Israel and Hamas have fought four wars since the group overran the territory in 2007. The clashes have exacted a staggering toll on the impoverished territory’s 2.3 million Palestinian residents.

The latest violence may have bolstered the political fortunes of Israel’s caretaker prime minister, Yair Lapid, who lacked experience leading military operations. He unleashed the offensive less than three months before a general election in which he is campaigning to keep the job.

“All our goals were achieved,” Lapid said Monday. “The entire senior military command of Islamic Jihad in Gaza was successfully targeted within three days.”

Israel began to reopen crossings into Gaza for humanitarian needs and said it would fully open them if calm continued. Fuel trucks were seen entering the main cargo crossing and heading for the power plant, which shut down Saturday after Israel closed the crossings.

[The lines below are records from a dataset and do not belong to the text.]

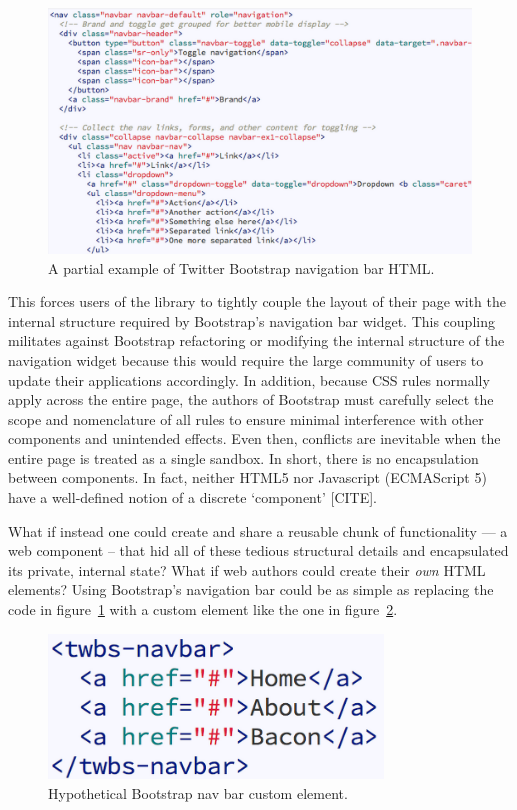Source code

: % 
\begin{figure}[htb]
\centering
 \includegraphics[width=6in]{images/bootstrap_navbar_html.png}
\caption{A partial example of Twitter Bootstrap navigation bar HTML.}
\label{f:twbs1}
\end{figure}
%

This forces users of the library to tightly couple the layout of their page with the internal structure required by Bootstrap's navigation bar widget. 
This coupling militates against Bootstrap refactoring or modifying the internal structure of the navigation widget because this would require the large community of users to update their applications accordingly.
In addition, because CSS rules normally apply across the entire page, the authors of Bootstrap must carefully select the scope and nomenclature of all rules to ensure minimal interference with other components and unintended effects. 
Even then, conflicts are inevitable when the entire page is treated as a single sandbox. 
In short, there is no encapsulation between components. 
In fact, neither HTML5 nor Javascript (ECMAScript 5) have a well-defined notion of a discrete `component' [CITE].

What if instead one could create and share a reusable chunk of functionality --- a web component -- that hid all of these tedious structural details and encapsulated its private, internal state? 
What if web authors could create their \textit{own} HTML elements?  
Using Bootstrap's navigation bar could be as simple as replacing the code in figure~\ref{f:twbs1} with a custom element like the one in figure~\ref{f:twbs2}.

% 
\begin{figure}[htb]
\centering
 \includegraphics[width=3.5in]{images/bootstrap_navbar_wc.png}
\caption{Hypothetical Bootstrap nav bar custom element.}
\label{f:twbs2}
\end{figure}
%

That added to the misery at the height of the summer heat in the territory, which is under an Israeli-Egyptian blockade and suffers from a chronic power crisis that leaves residents with only a few hours of electricity a day.
Life for hundreds of thousands of Israelis was disrupted during the violence, even as the country’s sophisticated Iron Dome missile defense system intercepted many of the rockets.

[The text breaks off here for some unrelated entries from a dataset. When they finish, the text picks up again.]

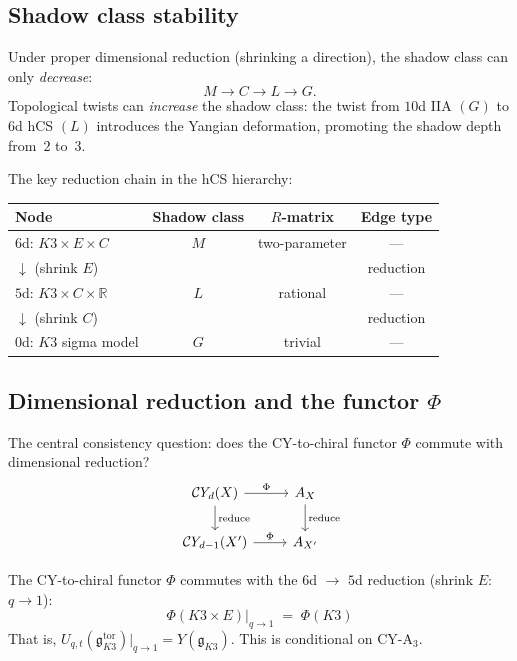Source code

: \subsection{Shadow class stability}
\label{sec:shadow-class-stability}

Under proper dimensional reduction (shrinking a direction), the shadow class
can only \emph{decrease}:
\[
  M \to C \to L \to G.
\]
Topological twists can \emph{increase} the shadow class: the twist from
$10$d IIA $(G)$ to $6$d hCS $(L)$ introduces the Yangian deformation,
promoting the shadow depth from~$2$ to~$3$.

The key reduction chain in the hCS hierarchy:
\begin{center}
\renewcommand{\arraystretch}{1.3}
\begin{tabular}{lccc}
\hline
\textbf{Node} & \textbf{Shadow class} & \textbf{$R$-matrix} & \textbf{Edge type} \\
\hline
$6$d: $K3 \times E \times C$ & $M$ & two-parameter & --- \\
$\downarrow$ (shrink $E$) & & & reduction \\
$5$d: $K3 \times C \times \mathbb{R}$ & $L$ & rational & --- \\
$\downarrow$ (shrink $C$) & & & reduction \\
$0$d: $K3$ sigma model & $G$ & trivial & --- \\
\hline
\end{tabular}
\end{center}

\subsection{Dimensional reduction and the functor $\Phi$}
\label{sec:dimred-commutativity}

The central consistency question: does the CY-to-chiral functor $\Phi$
commute with dimensional reduction?
\[
\begin{tikzcd}
  \mathcal{C}\!\mathit{Y}_d(X) \ar[r, "\Phi"] \ar[d, "\text{reduce}"]
    & A_X \ar[d, "\text{reduce}"] \\
  \mathcal{C}\!\mathit{Y}_{d-1}(X') \ar[r, "\Phi"]
    & A_{X'}
\end{tikzcd}
\]

\begin{conjecture}
\label{conj:compactification-commutativity}
\ClaimStatusConjectured
The CY-to-chiral functor $\Phi$ commutes with the $6$d $\to$ $5$d
reduction (shrink $E$: $q \to 1$):
\[
  \Phi(K3 \times E)\big|_{q \to 1}
  \;=\;
  \Phi(K3)
\]
That is, $U_{q,t}(\mathfrak{g}_{K3}^{\mathrm{tor}})\big|_{q \to 1}
= Y(\mathfrak{g}_{K3})$.
This is conditional on \textup{CY-A}$_3$.
\end{conjecture}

Israel launched its operation with a strike Friday on an Islamic Jihad commander, saying there were “concrete threats” of an anti-tank missile attack against Israelis in response to the arrest last week of a senior Islamic Jihad member in the occupied West Bank. That arrest came after months of Israeli raids in the West Bank following a spate of Palestinian attacks.

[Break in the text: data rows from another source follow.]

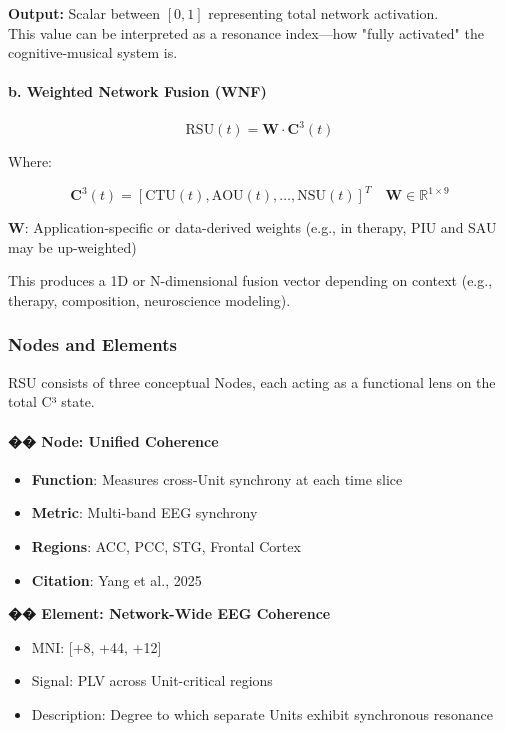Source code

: \textbf{Output:} Scalar between $[0,1]$ representing total network activation.\\
This value can be interpreted as a resonance index—how "fully activated" the cognitive-musical system is.

\paragraph{b. Weighted Network Fusion (WNF)}

\[
\text{RSU}(t) = \mathbf{W} \cdot \mathbf{C}^3(t)
\]

Where:

\[
\mathbf{C}^3(t) = [\text{CTU}(t), \text{AOU}(t), \ldots, \text{NSU}(t)]^T \quad \mathbf{W} \in \mathbb{R}^{1 \times 9}
\]

$\mathbf{W}$: Application-specific or data-derived weights (e.g., in therapy, PIU and SAU may be up-weighted)

This produces a 1D or N-dimensional fusion vector depending on context (e.g., therapy, composition, neuroscience modeling).

\subsubsection*{Nodes and Elements}

RSU consists of three conceptual Nodes, each acting as a functional lens on the total C³ state.

\paragraph{�� Node: Unified Coherence}

\begin{itemize}
    \item \textbf{Function}: Measures cross-Unit synchrony at each time slice
    \item \textbf{Metric}: Multi-band EEG synchrony
    \item \textbf{Regions}: ACC, PCC, STG, Frontal Cortex
    \item \textbf{Citation}: Yang et al., 2025
\end{itemize}

\textbf{�� Element: Network-Wide EEG Coherence}

\begin{itemize}
    \item MNI: [+8, +44, +12]
    \item Signal: PLV across Unit-critical regions
    \item Description: Degree to which separate Units exhibit synchronous resonance
\end{itemize}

Israel killed another Islamic Jihad leader in a strike on Saturday.

Both sides boasted of their successes. Speaking to reporters in Tehran on Sunday, Islamic Jihad leader Ziad al-Nakhalah said the militant group remained strong, despite losing two commanders. “This is a victory for Islamic Jihad,” he said.
Despite that claim, the group undoubtedly sustained a blow. Beyond losing the two leaders, it reduced its arsenal by firing hundreds of rockets.

The cease-fire deal contained a promise that Egypt would work for the release of two senior Islamic Jihad detainees held by Israel. The weekend fighting is also bound to complicate Islamic Jihad’s relations with Hamas.

In the occupied West Bank on Monday, Israeli troops demolished the homes of two Palestinians suspected of carrying out a deadly attack against Israelis in the city of Elad in May. The soldiers faced a violent protest during the operation, the military said.

Tor Wennesland, the top U.N. Mideast envoy, told an emergency meeting of the U.N. Security Council that “the cease-fire is fragile” and any resumption of hostilities will have “devastating consequences” for Palestinians and Israelis and make any political progress elusive.